- **TASK**:
Scan the records for "https" and copy each line that contains it.

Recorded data
'''
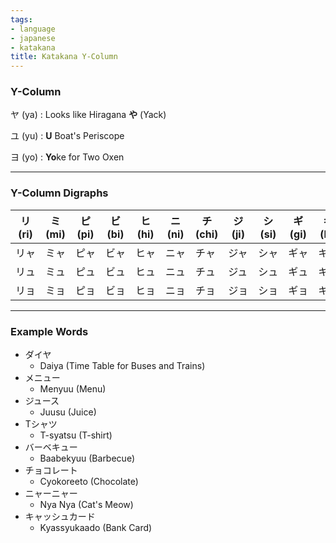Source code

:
 ```yaml
---
tags:
- language
- japanese
- katakana
title: Katakana Y-Column
---
```


### Y-Column

ヤ (ya) : Looks like Hiragana **や** (Yack)

ユ (yu) : **U** Boat's Periscope

ヨ (yo) : **Yo**ke for Two Oxen

---

### Y-Column Digraphs

| リ　(ri) | ミ　(mi) | ピ　(pi) | ビ　(bi) | ヒ　(hi) | ニ　(ni) | チ　(chi) | ジ　(ji) | シ　(si) | ギ　(gi) | キ　(ki) |     |
| -------- | -------- | -------- | -------- | -------- | -------- | --------- | -------- | -------- | -------- | -------- | --- |
| リャ     | ミャ     | ピャ     | ビャ     | ヒャ     | ニャ     | チャ      | ジャ     | シャ     | ギャ     | キャ     | ヤ  |
| リュ     | ミュ     | ピュ     | ビュ     | ヒュ     | ニュ     | チュ      | ジュ     | シュ     | ギュ     | キュ     | ユ  |
| リョ     | ミョ     | ピョ     | ビョ     | ヒョ     | ニョ     | チョ      | ジョ     | ショ     | ギョ     | キョ     | ヨ  |

---

### Example Words

* ダイヤ
	* Daiya (Time Table for Buses and Trains)
* メニュー
	* Menyuu (Menu)
* ジュース
	* Juusu (Juice)
* Tシャツ
	* T-syatsu (T-shirt)
* バーベキュー
	* Baabekyuu (Barbecue)
* チョコレート
	* Cyokoreeto (Chocolate)
* ニャーニャー
	* Nya Nya (Cat's Meow)
* キャッシュカード
	* Kyassyukaado (Bank Card)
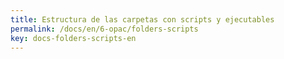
 ```yaml
---
title: Estructura de las carpetas con scripts y ejecutables
permalink: /docs/en/6-opac/folders-scripts
key: docs-folders-scripts-en
---
```

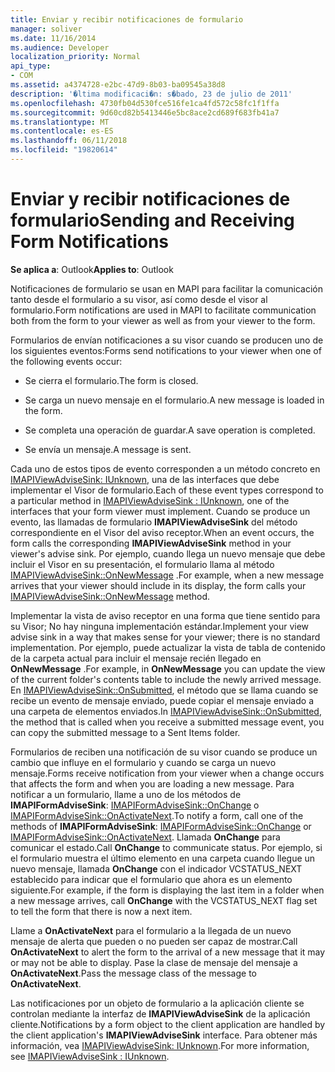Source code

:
 ```yaml
---
title: Enviar y recibir notificaciones de formulario
manager: soliver
ms.date: 11/16/2014
ms.audience: Developer
localization_priority: Normal
api_type:
- COM
ms.assetid: a4374728-e2bc-47d9-8b03-ba09545a38d8
description: '�ltima modificaci�n: s�bado, 23 de julio de 2011'
ms.openlocfilehash: 4730fb04d530fce516fe1ca4fd572c58fc1f1ffa
ms.sourcegitcommit: 9d60cd82b5413446e5bc8ace2cd689f683fb41a7
ms.translationtype: MT
ms.contentlocale: es-ES
ms.lasthandoff: 06/11/2018
ms.locfileid: "19820614"
---
```

# <a name="sending-and-receiving-form-notifications"></a><span data-ttu-id="878b5-103">Enviar y recibir notificaciones de formulario</span><span class="sxs-lookup"><span data-stu-id="878b5-103">Sending and Receiving Form Notifications</span></span>

  
  
<span data-ttu-id="878b5-104">**Se aplica a**: Outlook</span><span class="sxs-lookup"><span data-stu-id="878b5-104">**Applies to**: Outlook</span></span> 
  
<span data-ttu-id="878b5-105">Notificaciones de formulario se usan en MAPI para facilitar la comunicación tanto desde el formulario a su visor, así como desde el visor al formulario.</span><span class="sxs-lookup"><span data-stu-id="878b5-105">Form notifications are used in MAPI to facilitate communication both from the form to your viewer as well as from your viewer to the form.</span></span>
  
<span data-ttu-id="878b5-106">Formularios de envían notificaciones a su visor cuando se producen uno de los siguientes eventos:</span><span class="sxs-lookup"><span data-stu-id="878b5-106">Forms send notifications to your viewer when one of the following events occur:</span></span>
  
- <span data-ttu-id="878b5-107">Se cierra el formulario.</span><span class="sxs-lookup"><span data-stu-id="878b5-107">The form is closed.</span></span>
    
- <span data-ttu-id="878b5-108">Se carga un nuevo mensaje en el formulario.</span><span class="sxs-lookup"><span data-stu-id="878b5-108">A new message is loaded in the form.</span></span>
    
- <span data-ttu-id="878b5-109">Se completa una operación de guardar.</span><span class="sxs-lookup"><span data-stu-id="878b5-109">A save operation is completed.</span></span>
    
- <span data-ttu-id="878b5-110">Se envía un mensaje.</span><span class="sxs-lookup"><span data-stu-id="878b5-110">A message is sent.</span></span>
    
<span data-ttu-id="878b5-111">Cada uno de estos tipos de evento corresponden a un método concreto en [IMAPIViewAdviseSink: IUnknown](imapiviewadvisesinkiunknown.md), una de las interfaces que debe implementar el Visor de formulario.</span><span class="sxs-lookup"><span data-stu-id="878b5-111">Each of these event types correspond to a particular method in [IMAPIViewAdviseSink : IUnknown](imapiviewadvisesinkiunknown.md), one of the interfaces that your form viewer must implement.</span></span> <span data-ttu-id="878b5-112">Cuando se produce un evento, las llamadas de formulario **IMAPIViewAdviseSink** del método correspondiente en el Visor del aviso receptor.</span><span class="sxs-lookup"><span data-stu-id="878b5-112">When an event occurs, the form calls the corresponding **IMAPIViewAdviseSink** method in your viewer's advise sink.</span></span> <span data-ttu-id="878b5-113">Por ejemplo, cuando llega un nuevo mensaje que debe incluir el Visor en su presentación, el formulario llama al método [IMAPIViewAdviseSink::OnNewMessage](imapiviewadvisesink-onnewmessage.md) .</span><span class="sxs-lookup"><span data-stu-id="878b5-113">For example, when a new message arrives that your viewer should include in its display, the form calls your [IMAPIViewAdviseSink::OnNewMessage](imapiviewadvisesink-onnewmessage.md) method.</span></span> 
  
<span data-ttu-id="878b5-114">Implementar la vista de aviso receptor en una forma que tiene sentido para su Visor; No hay ninguna implementación estándar.</span><span class="sxs-lookup"><span data-stu-id="878b5-114">Implement your view advise sink in a way that makes sense for your viewer; there is no standard implementation.</span></span> <span data-ttu-id="878b5-115">Por ejemplo, puede actualizar la vista de tabla de contenido de la carpeta actual para incluir el mensaje recién llegado en **OnNewMessage** .</span><span class="sxs-lookup"><span data-stu-id="878b5-115">For example, in **OnNewMessage** you can update the view of the current folder's contents table to include the newly arrived message.</span></span> <span data-ttu-id="878b5-116">En [IMAPIViewAdviseSink::OnSubmitted](imapiviewadvisesink-onsubmitted.md), el método que se llama cuando se recibe un evento de mensaje enviado, puede copiar el mensaje enviado a una carpeta de elementos enviados.</span><span class="sxs-lookup"><span data-stu-id="878b5-116">In [IMAPIViewAdviseSink::OnSubmitted](imapiviewadvisesink-onsubmitted.md), the method that is called when you receive a submitted message event, you can copy the submitted message to a Sent Items folder.</span></span>
  
<span data-ttu-id="878b5-117">Formularios de reciben una notificación de su visor cuando se produce un cambio que influye en el formulario y cuando se carga un nuevo mensaje.</span><span class="sxs-lookup"><span data-stu-id="878b5-117">Forms receive notification from your viewer when a change occurs that affects the form and when you are loading a new message.</span></span> <span data-ttu-id="878b5-118">Para notificar a un formulario, llame a uno de los métodos de **IMAPIFormAdviseSink**: [IMAPIFormAdviseSink::OnChange](imapiformadvisesink-onchange.md) o [IMAPIFormAdviseSink::OnActivateNext](imapiformadvisesink-onactivatenext.md).</span><span class="sxs-lookup"><span data-stu-id="878b5-118">To notify a form, call one of the methods of **IMAPIFormAdviseSink**: [IMAPIFormAdviseSink::OnChange](imapiformadvisesink-onchange.md) or [IMAPIFormAdviseSink::OnActivateNext](imapiformadvisesink-onactivatenext.md).</span></span> <span data-ttu-id="878b5-119">Llamada **OnChange** para comunicar el estado.</span><span class="sxs-lookup"><span data-stu-id="878b5-119">Call **OnChange** to communicate status.</span></span> <span data-ttu-id="878b5-120">Por ejemplo, si el formulario muestra el último elemento en una carpeta cuando llegue un nuevo mensaje, llamada **OnChange** con el indicador VCSTATUS_NEXT establecido para indicar que el formulario que ahora es un elemento siguiente.</span><span class="sxs-lookup"><span data-stu-id="878b5-120">For example, if the form is displaying the last item in a folder when a new message arrives, call **OnChange** with the VCSTATUS_NEXT flag set to tell the form that there is now a next item.</span></span> 
  
<span data-ttu-id="878b5-121">Llame a **OnActivateNext** para el formulario a la llegada de un nuevo mensaje de alerta que pueden o no pueden ser capaz de mostrar.</span><span class="sxs-lookup"><span data-stu-id="878b5-121">Call **OnActivateNext** to alert the form to the arrival of a new message that it may or may not be able to display.</span></span> <span data-ttu-id="878b5-122">Pase la clase de mensaje del mensaje a **OnActivateNext**.</span><span class="sxs-lookup"><span data-stu-id="878b5-122">Pass the message class of the message to **OnActivateNext**.</span></span> 
  
<span data-ttu-id="878b5-123">Las notificaciones por un objeto de formulario a la aplicación cliente se controlan mediante la interfaz de **IMAPIViewAdviseSink** de la aplicación cliente.</span><span class="sxs-lookup"><span data-stu-id="878b5-123">Notifications by a form object to the client application are handled by the client application's **IMAPIViewAdviseSink** interface.</span></span> <span data-ttu-id="878b5-124">Para obtener más información, vea [IMAPIViewAdviseSink: IUnknown](imapiviewadvisesinkiunknown.md).</span><span class="sxs-lookup"><span data-stu-id="878b5-124">For more information, see [IMAPIViewAdviseSink : IUnknown](imapiviewadvisesinkiunknown.md).</span></span>
  

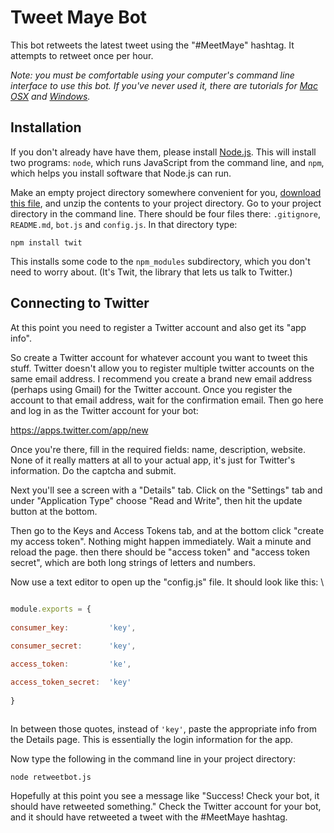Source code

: # Tweet Maye Bot

This bot retweets the latest tweet using the "#MeetMaye" hashtag. It attempts to retweet once per hour.

_Note: you must be comfortable using your computer's command line interface to use this bot. If you've never used it, there are tutorials for [Mac OSX](http://blog.teamtreehouse.com/introduction-to-the-mac-os-x-command-line) and [Windows](http://www.bleepingcomputer.com/tutorials/windows-command-prompt-introduction/)._ 
 
## Installation 
 
If you don't already have have them, please install [Node.js](http://nodejs.org/). This will install two programs: `node`, which runs JavaScript from the command line, and `npm`, which helps you install software that Node.js can run. 
 
Make an empty project directory somewhere convenient for you, [download this file](https://github.com/mayeedwin/twitterbot//archive/master.zip), and unzip the contents to your project directory. Go to your project directory in the command line. There should be four files there: `.gitignore`, `README.md`, `bot.js` and `config.js`. In that directory type: 
 
`npm install twit` 

This installs some code to the `npm_modules` subdirectory, which you don't need to worry about. (It's Twit, the library that lets us talk to Twitter.) 

## Connecting to Twitter 

At this point you need to register a Twitter account and also get its "app info". 

So create a Twitter account for whatever account you want to tweet this stuff. Twitter doesn't allow you to register multiple twitter accounts on the same email address. I recommend you create a brand new email address (perhaps using Gmail) for the Twitter account. Once you register the account to that email address, wait for the confirmation email. Then go here and log in as the Twitter account for your bot: 

https://apps.twitter.com/app/new 
 
Once you're there, fill in the required fields: name, description, website. None of it really matters at all to your actual app, it's just for Twitter's information. Do the captcha and submit. 
 
Next you'll see a screen with a "Details" tab. Click on the "Settings" tab and under "Application Type" choose "Read and Write", then hit the update button at the bottom. 

Then go to the Keys and Access Tokens tab, and at the bottom click "create my access token". Nothing might happen immediately. Wait a minute and reload the page. then there should be "access token" and "access token secret", which are both long strings of letters and numbers. 
 
Now use a text editor to open up the "config.js" file. It should look like this: 
\
 
```javascript 
 
module.exports = { 
 
consumer_key:         'key', 

consumer_secret:      'key', 

access_token:         'ke', 

access_token_secret:  'key' 
 
} 
 
``` 

In between those quotes, instead of `'key'`, paste the appropriate info from the Details page. This is essentially the login information for the app. 

Now type the following in the command line in your project directory: 
 
`node retweetbot.js` 
 
Hopefully at this point you see a message like "Success! Check your bot, it should have retweeted something." Check the Twitter account for your bot, and it should have retweeted a tweet with the #MeetMaye hashtag. 

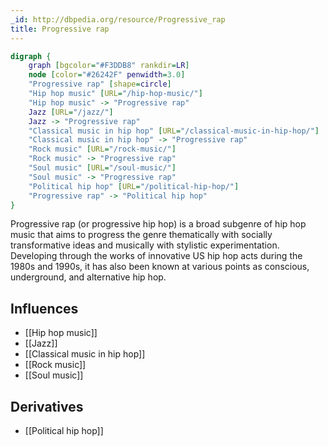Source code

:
 ```yaml
---
_id: http://dbpedia.org/resource/Progressive_rap
title: Progressive rap
---
```


```dot
digraph {
	graph [bgcolor="#F3DDB8" rankdir=LR]
	node [color="#26242F" penwidth=3.0]
	"Progressive rap" [shape=circle]
	"Hip hop music" [URL="/hip-hop-music/"]
	"Hip hop music" -> "Progressive rap"
	Jazz [URL="/jazz/"]
	Jazz -> "Progressive rap"
	"Classical music in hip hop" [URL="/classical-music-in-hip-hop/"]
	"Classical music in hip hop" -> "Progressive rap"
	"Rock music" [URL="/rock-music/"]
	"Rock music" -> "Progressive rap"
	"Soul music" [URL="/soul-music/"]
	"Soul music" -> "Progressive rap"
	"Political hip hop" [URL="/political-hip-hop/"]
	"Progressive rap" -> "Political hip hop"
}
```

Progressive rap (or progressive hip hop) is a broad subgenre of hip hop music that aims to progress the genre thematically with socially transformative ideas and musically with stylistic experimentation. Developing through the works of innovative US hip hop acts during the 1980s and 1990s, it has also been known at various points as conscious, underground, and alternative hip hop.

## Influences
- [[Hip hop music]]
- [[Jazz]]
- [[Classical music in hip hop]]
- [[Rock music]]
- [[Soul music]]

## Derivatives
- [[Political hip hop]]
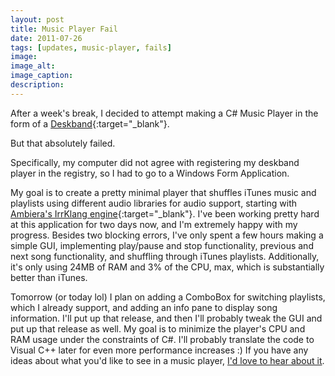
 ```yaml
---
layout: post
title: Music Player Fail
date: 2011-07-26
tags: [updates, music-player, fails]
image: 
image_alt: 
image_caption: 
description: 
---
```


After a week's break, I decided to attempt making a C# Music Player in the form of a [Deskband](http://i.msdn.microsoft.com/dynimg/IC295005.png){:target="_blank"}.

But that absolutely failed.

<!--more-->

Specifically, my computer did not agree with registering my deskband player in the registry, so I had to go to a Windows Form Application.

My goal is to create a pretty minimal player that shuffles iTunes music and playlists using different audio libraries for audio support, starting with [Ambiera's IrrKlang engine](http://www.ambiera.com/irrklang/){:target="_blank"}. I've been working pretty hard at this application for two days now, and I'm extremely happy with my progress. Besides two blocking errors, I've only spent a few hours making a simple GUI, implementing play/pause and stop functionality, previous and next song functionality, and shuffling through iTunes playlists. Additionally, it's only using 24MB of RAM and 3% of the CPU, max, which is substantially better than iTunes.

Tomorrow (or today lol) I plan on adding a ComboBox for switching playlists, which I already support, and adding an info pane to display song information. I'll put up that release, and then I'll probably tweak the GUI and put up that release as well. My goal is to minimize the player's CPU and RAM usage under the constraints of C#. I'll probably translate the code to Visual C++ later for even more performance increases :) If you have any ideas about what you'd like to see in a music player, [I'd love to hear about it](/about.html).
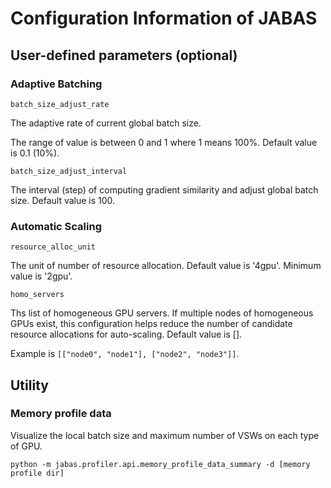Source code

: # Configuration Information of JABAS

## User-defined parameters (optional)
### Adaptive Batching
```
batch_size_adjust_rate
```
The adaptive rate of current global batch size.

The range of value is between 0 and 1 where 1 means 100%. Default value is 0.1 (10%).

```
batch_size_adjust_interval
```
The interval (step) of computing gradient similarity and adjust global batch size.
Default value is 100.

### Automatic Scaling
```
resource_alloc_unit
```
The unit of number of resource allocation. Default value is '4gpu'. Minimum value is '2gpu'.
```
homo_servers
```
Ths list of homogeneous GPU servers.
If multiple nodes of homogeneous GPUs exist, this configuration helps reduce the number of candidate resource allocations for auto-scaling. Default value is [].

Example is ```[["node0", "node1"], ["node2", "node3"]]```.

## Utility
### Memory profile data
Visualize the local batch size and maximum number of VSWs on each type of GPU.
```
python -m jabas.profiler.api.memory_profile_data_summary -d [memory profile dir]
```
'''
- **YOUR SOLUTION**:
Make an empty project directory somewhere convenient for you, [download this file](https://github.com/mayeedwin/twitterbot//archive/master.zip), and unzip the contents to your project directory. Go to your project directory in the command line. There should be four files there: `.gitignore`, `README.md`, `bot.js` and `config.js`. In that directory type: 
https://apps.twitter.com/app/new 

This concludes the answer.